Инну снова накрыла тревога. Зоркий глаз в небе продолжал наблюдать за нею, умудряясь как-то видеть через сгущающиеся тучи. Стоит ей сделать что-то, что докажет, что она продолжает расследование, и они начнут действовать. Но как она теперь могла отступиться? Отец ей врал, да. Но он оставался ее отцом, и она любила его, а потому не могла оставить в беде. К тому же ей было до жути любопытно.

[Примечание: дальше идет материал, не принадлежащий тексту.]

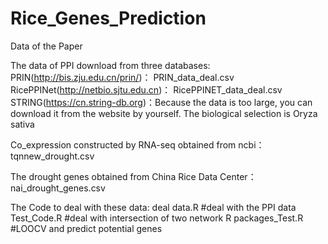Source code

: # Rice_Genes_Prediction
Data of the Paper

The data of PPI download from three databases: 
PRIN(http://bis.zju.edu.cn/prin/)： PRIN_data_deal.csv
RicePPINet(http://netbio.sjtu.edu.cn)： RicePPINET_data_deal.csv
STRING(https://cn.string-db.org)：Because the data is too large, you can download it from the website by yourself. The biological selection is Oryza sativa

Co_expression constructed by RNA-seq obtained from ncbi： tqnnew_drought.csv

The drought genes obtained from China Rice Data Center： nai_drought_genes.csv



The Code to deal with these data:
deal data.R     #deal with the PPI data
Test_Code.R     #deal with intersection of two network
R packages_Test.R  #LOOCV  and predict potential genes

– Клод, – тихо произнесла она. – Если они поймут, что ты мне помогаешь… то ты тоже окажешься в опасности.
– Предлагаешь оставить тебя одну? Даже не думай. Вдвоем у нас больше шансов разобраться в происходящем.
Инна с облегчением выдохнула:
– Спасибо. Только мы по-прежнему многое не знаем.
– Может, еще раз сходим к Кроссману?
– Он ничего не скажет.
– А как ты думаешь, если он знал обо всем, то почему пошел с тобой к фонтану?
Инна пожала плечами:
– Не знаю.
– А я, кажется, знаю. Он просто понимал, что если он с тобой туда не пойдет, то ты пойдешь одна, и это неизвестно чем кончится. Думаю, он согласится сотрудничать, если вновь поймет, что ты не остановишься.
Но Инне в голову пришла другая идея.
– Нет, я ему больше не доверяю, – сказала она. – Но можно сделать кое-что еще. Думаю, Клод, настало время и мне выпить этот отвар и посмотреть на суперпозицию своими глазами.